- Russian: Полумгла
- Directed by: Artem Antonov
- Written by: Igor Bolgarin; Viktor Smirnov;
- Produced by: Igor Kalenov
- Starring: Yuri Tarasov; Sergey Gryaznov; Anastasiya Sheveleva.;
- Production company: Nikola-film
- Release date: 2005;
- Running time: 100 min.
- Country: Russia
- Language: Russian

= Polumgla =

2005 Russian World War II film

Polumgla, also known as Twilight, is a 2005 Russian World War II film, directed by Artem Antonov, in his directorial debut, at the age of 26. The film was written by Igor Bolgarin and Viktor Smirnov, and stars Yuri Tarasov, Sergey Gryaznov and Anastasiya Sheveleva.

==Synopsis==

The film concerns the relationship between German prisoners of war and local women in the remote Soviet village of Polumgla, located in Archangel province. In the winter of 1944 in Polumgla, the locals consist almost entirely of women, since most of the men have been mobilised to military service.
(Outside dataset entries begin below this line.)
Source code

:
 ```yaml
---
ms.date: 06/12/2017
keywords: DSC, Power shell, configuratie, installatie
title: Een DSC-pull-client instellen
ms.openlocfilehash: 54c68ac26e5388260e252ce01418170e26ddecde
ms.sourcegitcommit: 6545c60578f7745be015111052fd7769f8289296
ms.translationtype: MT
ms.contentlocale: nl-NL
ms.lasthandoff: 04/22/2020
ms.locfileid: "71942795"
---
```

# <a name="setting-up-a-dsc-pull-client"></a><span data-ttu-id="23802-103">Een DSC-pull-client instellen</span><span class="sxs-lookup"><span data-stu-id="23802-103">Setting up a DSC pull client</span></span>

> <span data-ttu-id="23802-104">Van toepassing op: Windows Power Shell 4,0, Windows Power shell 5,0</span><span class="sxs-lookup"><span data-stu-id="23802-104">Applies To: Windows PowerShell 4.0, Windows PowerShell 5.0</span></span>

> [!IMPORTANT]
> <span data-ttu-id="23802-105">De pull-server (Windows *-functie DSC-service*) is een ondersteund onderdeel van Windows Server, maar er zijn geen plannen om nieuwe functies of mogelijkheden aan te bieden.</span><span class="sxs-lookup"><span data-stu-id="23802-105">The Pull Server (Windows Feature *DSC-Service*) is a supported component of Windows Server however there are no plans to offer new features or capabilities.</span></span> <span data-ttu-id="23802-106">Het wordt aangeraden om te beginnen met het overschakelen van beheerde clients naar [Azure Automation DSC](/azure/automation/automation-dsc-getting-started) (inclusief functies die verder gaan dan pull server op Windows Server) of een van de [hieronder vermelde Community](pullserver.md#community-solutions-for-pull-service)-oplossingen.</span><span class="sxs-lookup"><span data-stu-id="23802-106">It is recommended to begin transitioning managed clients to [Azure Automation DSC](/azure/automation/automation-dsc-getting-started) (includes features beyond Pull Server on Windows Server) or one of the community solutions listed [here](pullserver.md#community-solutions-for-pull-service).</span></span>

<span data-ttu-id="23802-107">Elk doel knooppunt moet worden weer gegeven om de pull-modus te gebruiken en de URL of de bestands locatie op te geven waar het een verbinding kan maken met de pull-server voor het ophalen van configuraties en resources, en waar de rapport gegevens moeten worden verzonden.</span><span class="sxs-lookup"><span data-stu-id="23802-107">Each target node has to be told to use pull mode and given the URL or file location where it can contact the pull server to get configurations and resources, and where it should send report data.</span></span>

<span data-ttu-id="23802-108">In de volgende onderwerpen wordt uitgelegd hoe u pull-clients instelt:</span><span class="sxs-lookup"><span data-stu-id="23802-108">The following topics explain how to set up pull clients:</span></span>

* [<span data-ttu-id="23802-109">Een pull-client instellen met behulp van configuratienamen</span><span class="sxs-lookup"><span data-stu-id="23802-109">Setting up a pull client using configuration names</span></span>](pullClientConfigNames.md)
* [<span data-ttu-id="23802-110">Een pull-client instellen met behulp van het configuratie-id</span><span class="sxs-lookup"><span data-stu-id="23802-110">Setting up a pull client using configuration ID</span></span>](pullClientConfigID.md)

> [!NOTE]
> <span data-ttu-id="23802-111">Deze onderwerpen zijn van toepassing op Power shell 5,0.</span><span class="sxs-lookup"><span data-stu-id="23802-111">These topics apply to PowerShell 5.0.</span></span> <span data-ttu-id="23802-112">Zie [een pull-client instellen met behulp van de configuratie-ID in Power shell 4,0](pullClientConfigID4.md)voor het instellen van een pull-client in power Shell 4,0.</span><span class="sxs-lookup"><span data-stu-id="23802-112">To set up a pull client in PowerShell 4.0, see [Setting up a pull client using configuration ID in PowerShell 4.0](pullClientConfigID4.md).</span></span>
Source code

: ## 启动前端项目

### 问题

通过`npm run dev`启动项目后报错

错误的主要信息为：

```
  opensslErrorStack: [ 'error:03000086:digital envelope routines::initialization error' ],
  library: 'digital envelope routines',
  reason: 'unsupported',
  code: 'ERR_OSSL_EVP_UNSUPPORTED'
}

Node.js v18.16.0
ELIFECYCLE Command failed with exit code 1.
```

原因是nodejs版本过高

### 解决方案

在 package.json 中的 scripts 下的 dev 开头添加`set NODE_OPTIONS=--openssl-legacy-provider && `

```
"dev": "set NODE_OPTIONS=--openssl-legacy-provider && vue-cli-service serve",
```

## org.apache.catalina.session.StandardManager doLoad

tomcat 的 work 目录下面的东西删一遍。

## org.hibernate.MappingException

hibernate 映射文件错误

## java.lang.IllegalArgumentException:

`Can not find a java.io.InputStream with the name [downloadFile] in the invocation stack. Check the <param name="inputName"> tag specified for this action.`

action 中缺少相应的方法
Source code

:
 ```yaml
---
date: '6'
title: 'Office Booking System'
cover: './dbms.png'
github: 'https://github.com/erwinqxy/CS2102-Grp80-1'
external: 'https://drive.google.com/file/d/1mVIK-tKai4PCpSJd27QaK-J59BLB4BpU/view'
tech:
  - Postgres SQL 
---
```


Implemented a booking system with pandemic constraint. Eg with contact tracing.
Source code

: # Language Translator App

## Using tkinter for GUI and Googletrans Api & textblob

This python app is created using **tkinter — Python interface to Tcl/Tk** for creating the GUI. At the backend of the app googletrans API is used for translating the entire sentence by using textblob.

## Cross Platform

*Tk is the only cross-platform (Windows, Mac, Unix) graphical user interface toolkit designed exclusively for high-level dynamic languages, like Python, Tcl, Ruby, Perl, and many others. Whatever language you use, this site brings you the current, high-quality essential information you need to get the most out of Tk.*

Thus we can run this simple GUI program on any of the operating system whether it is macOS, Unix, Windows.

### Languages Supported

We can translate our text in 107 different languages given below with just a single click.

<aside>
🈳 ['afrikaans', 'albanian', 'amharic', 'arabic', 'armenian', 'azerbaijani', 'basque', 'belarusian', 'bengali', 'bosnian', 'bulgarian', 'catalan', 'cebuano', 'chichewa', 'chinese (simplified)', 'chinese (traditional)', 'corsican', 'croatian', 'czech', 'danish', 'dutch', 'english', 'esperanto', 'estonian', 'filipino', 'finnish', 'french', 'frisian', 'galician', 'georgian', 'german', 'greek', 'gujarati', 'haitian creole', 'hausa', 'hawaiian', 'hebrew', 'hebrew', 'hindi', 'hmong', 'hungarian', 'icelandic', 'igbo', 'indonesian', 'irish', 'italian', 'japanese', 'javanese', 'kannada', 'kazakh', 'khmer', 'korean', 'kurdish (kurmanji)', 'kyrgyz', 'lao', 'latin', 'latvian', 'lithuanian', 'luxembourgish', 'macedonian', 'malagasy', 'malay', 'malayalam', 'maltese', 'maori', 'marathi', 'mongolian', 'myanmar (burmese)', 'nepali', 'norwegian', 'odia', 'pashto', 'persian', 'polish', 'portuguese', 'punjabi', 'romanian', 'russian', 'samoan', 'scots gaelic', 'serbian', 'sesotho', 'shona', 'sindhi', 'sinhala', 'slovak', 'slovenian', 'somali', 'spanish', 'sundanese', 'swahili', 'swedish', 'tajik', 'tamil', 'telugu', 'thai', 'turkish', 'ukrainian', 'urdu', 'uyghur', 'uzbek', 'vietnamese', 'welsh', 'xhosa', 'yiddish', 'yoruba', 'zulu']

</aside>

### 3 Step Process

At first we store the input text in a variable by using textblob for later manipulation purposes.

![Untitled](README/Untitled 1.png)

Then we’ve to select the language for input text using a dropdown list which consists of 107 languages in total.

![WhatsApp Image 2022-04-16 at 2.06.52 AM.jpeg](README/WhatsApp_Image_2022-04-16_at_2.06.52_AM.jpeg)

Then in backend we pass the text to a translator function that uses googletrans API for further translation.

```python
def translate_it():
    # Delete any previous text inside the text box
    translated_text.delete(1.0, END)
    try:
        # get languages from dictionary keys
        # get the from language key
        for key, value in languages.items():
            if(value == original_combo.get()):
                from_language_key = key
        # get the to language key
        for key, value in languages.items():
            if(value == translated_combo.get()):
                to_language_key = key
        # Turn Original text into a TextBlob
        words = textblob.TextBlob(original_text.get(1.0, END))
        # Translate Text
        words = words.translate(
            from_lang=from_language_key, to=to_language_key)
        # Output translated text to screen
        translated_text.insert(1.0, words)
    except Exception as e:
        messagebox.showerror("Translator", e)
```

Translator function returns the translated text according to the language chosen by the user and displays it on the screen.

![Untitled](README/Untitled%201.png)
The film focuses on the circumstances of a young Lieutenant in the Russian army, Grigori Anokhin, played by Yuri Tarasov, who is stuck in a sanatorium but eager to return to the front in order “to kill the fascists”, as he says. Traumatized by witnessing the massacre of his comrades, he has taken to drink and he is ready to exact revenge. His attempts to return to the front, however, are frustrated, when he is assigned a different mission. With a team of soldiers unfit for duty at the front, he is ordered to take a group of fifteen German prisoners and their commanding officer to the remote village of Polumgla, to construct a radio tower for use as an airplane beacon.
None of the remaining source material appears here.